There are stylistic camera pans. There could have been more choreography between the camera and actors, i.e. more interesting blocking. The camera pans are mostly 'look here, now looook here' pans, but I liked them, and enjoyed their occasional replacement of shot-reverse-shots. The camera setups are varied enough that I didn't tire of being in a single location.

It was smart to make the time frame short, this helped me become familiar with the location and the routine minutia of the characters; surely primary objectives. The single location also focuses the movie, and doesn't feel 'cheap' like some single location movies do, because the single location has a reason and a purpose.

Lizzie Borden wrote, directed, produced, and edited Working Girls when she was 28. That's a terrific achievement. Judging by this movie she has talent that if nurtured could grow into something really special.

Working Girls moves at a nice, entertaining clip, but also has sincere, substantive interest in its characters and their lives. It's a job movie that happens to be about prostitution: it deals with the pressures and headaches of a controlling (and effective) boss and a demanding job, juggling work with an outside life, and wondering what your purpose is and whether or not you have the right job.

2 - I'm attracted to women and this movie is populated by strong female protagonists who are aware of their sexuality and often undress. But the film's tone is clinical and neutral because it doesn't want to sensationalize its topic, it wants to express a point about the mechanization of the sex act by its repetitive nature in prostitution. The sex acts are not conveyed in a sexy way, and overall the film isn't very sexy, except women in lingerie are sexy, they can't help it.

3 - Sensed the female filmmaker's desire to address exclusively female activities, like inserting diaphragms, exclusively female experiences, like straight sex with men, and exclusively female perspectives, which were different for each woman. Each character in Working Girls, male or female, is distinct from the others and interesting due to diversity and contributions to a larger perspective. Maybe sometimes Borden went too far to give her film perspective; it feels like a bloated day, and there's even a birthday celebration!

There are many insights into the lives of working girls. Funny how so many guys want to meet Molly 'on the outside,' like they each feel that they have a special, meaningful relationship with her. One man asks Molly to come during sex, and she says she never comes in this place, and he says "there's always a fist time." Feel like if a man says that to a woman he has little chance of making her come. I was touched when Molly gave the teacher dating advice, like how to put his arm around a girl and how to give the first kiss.
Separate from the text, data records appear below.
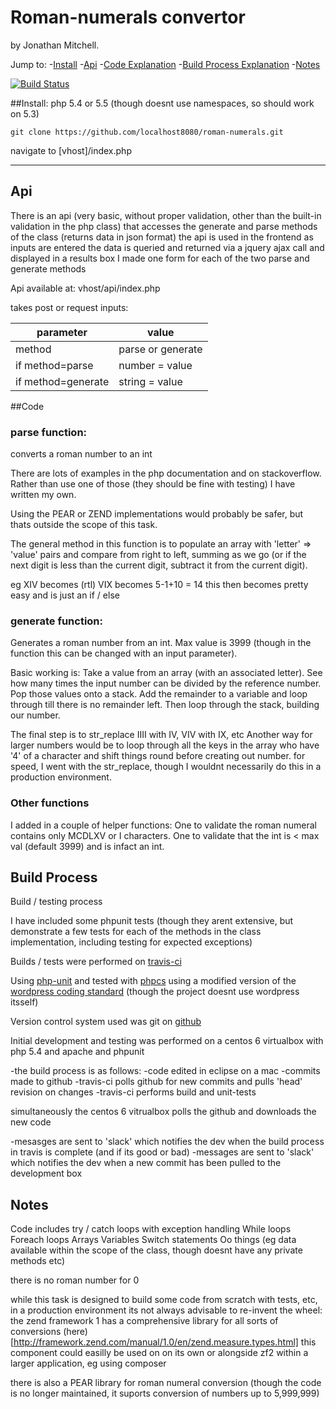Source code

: # Roman-numerals convertor

by Jonathan Mitchell.

Jump to:
-[Install](#install)
-[Api](#api)
-[Code Explanation](#code)
-[Build Process Explanation](#build_process)
-[Notes](#notes)

[![Build Status](https://travis-ci.org/localhost8080/roman-numerals.svg?branch=master)](https://travis-ci.org/localhost8080/roman-numerals)

##Install:
php 5.4 or 5.5 (though doesnt use namespaces, so should work on 5.3)

    git clone https://github.com/localhost8080/roman-numerals.git

navigate to [vhost]/index.php

-----------

## Api

There is an api (very basic, without proper validation, other than the built-in validation in the php class) that accesses the generate and parse methods of the class (returns data in json format)
the api is used in the frontend as inputs are entered the data is queried and returned via a jquery ajax call and displayed in a results box
I made one form for each of the two parse and generate methods

Api available at:
vhost/api/index.php


takes post or request inputs:

parameter|value
---------|--------
method|parse or generate
if method=parse|number = value
if method=generate|string = value

##Code

### parse function:
converts a roman number to an int

There are lots of examples in the php documentation and on stackoverflow.
Rather than use one of those (they should be fine with testing) I have written my own.

Using the PEAR or ZEND implementations would probably be safer, but thats outside the scope of this 
task.

The general method in this function is to populate an array with 'letter' => 'value' pairs and compare from right to left, 
summing as we go (or if the next digit is less than the current digit, subtract it from the current digit).

eg XIV becomes (rtl) VIX becomes 5-1+10 = 14
this then becomes pretty easy and is just an if / else

### generate function:
Generates a roman number from an int.
Max value is 3999 (though in the function this can be changed with an input parameter).

Basic working is:
Take a value from an array (with an associated letter).
See how many times the input number can be divided by the reference number.
Pop those values onto a stack.
Add the remainder to a variable and loop through till there is no remainder left.
Then loop through the stack, building our number.

The final step is to str_replace IIII with IV, VIV with IX, etc
Another way for larger numbers would be to loop through all the keys in the array who have '4' of a character and shift things round before creating out number.
for speed, I went with the str_replace, though I wouldnt necessarily do this in a production environment.

### Other functions
I added in a couple of helper functions:
One to validate the roman numeral contains only MCDLXV or I characters.
One to validate that the int is < max val (default 3999) and is infact an int.

## Build Process

Build / testing process

I have included some phpunit tests (though they arent extensive, but demonstrate a few tests for each of the methods in the class implementation, including testing for expected exceptions)

Builds / tests were performed on [travis-ci](https://travis-ci.org/localhost8080/roman-numerals)

Using [php-unit](http://phpunit.de/) and tested with [phpcs](https://github.com/squizlabs/PHP_CodeSniffer) using a modified version of the [wordpress coding standard](https://github.com/WordPress-Coding-Standards/WordPress-Coding-Standards) (though the project doesnt use wordpress itsself)

Version control system used was git on [github](https://github.com/localhost8080/roman-numerals)


Initial development and testing was performed on a centos 6 virtualbox with php 5.4 and apache and phpunit

-the build process is as follows:
-code edited in eclipse on a mac
-commits made to github
-travis-ci polls github for new commits and pulls 'head' revision on changes
-travis-ci performs build and unit-tests

simultaneously the centos 6 vitrualbox polls the github and downloads the new code

-mesasges are sent to 'slack' which notifies the dev when the build process in travis is complete (and if its good or bad)
-messages are sent to 'slack' which notifies the dev when a new commit has been pulled to the development box


## Notes
Code includes try / catch loops with exception handling
While loops
Foreach loops
Arrays
Variables
Switch statements
Oo things (eg data available within the scope of the class, though doesnt have any private methods etc)

there is no roman number for 0

while this task is designed to build some code from scratch with tests, etc, in a production environment its not always advisable to re-invent the wheel:
the zend framework 1 has a comprehensive library for all sorts of conversions (here)[http://framework.zend.com/manual/1.0/en/zend.measure.types.html]
this component could easilly be used on on its own or alongside zf2 within a larger application, eg using composer

there is also a PEAR library for roman numeral conversion (though the code is no longer maintained, it suports conversion of numbers up to 5,999,999)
Found this conversation interesting:

Molly: Hey Gina, how's your boyfriend?
Gina: I'm not seeing him anymore.
Molly: No? Oh, I'm sorry.
Gina: It's okay, it's nothing.
Molly: What happened?
Gina: Well, you know, when our relationship first started I decided I had to be really straight about this job, and I told him look, if you really love me you should be able to deal with my working. And then I thought, if he really loved me, how could he? You know?
Molly: Yeah.
Gina: Does Diane know you work?
Molly: No, no. I decided not to tell her. I just don't want her imagining what I'm doing here.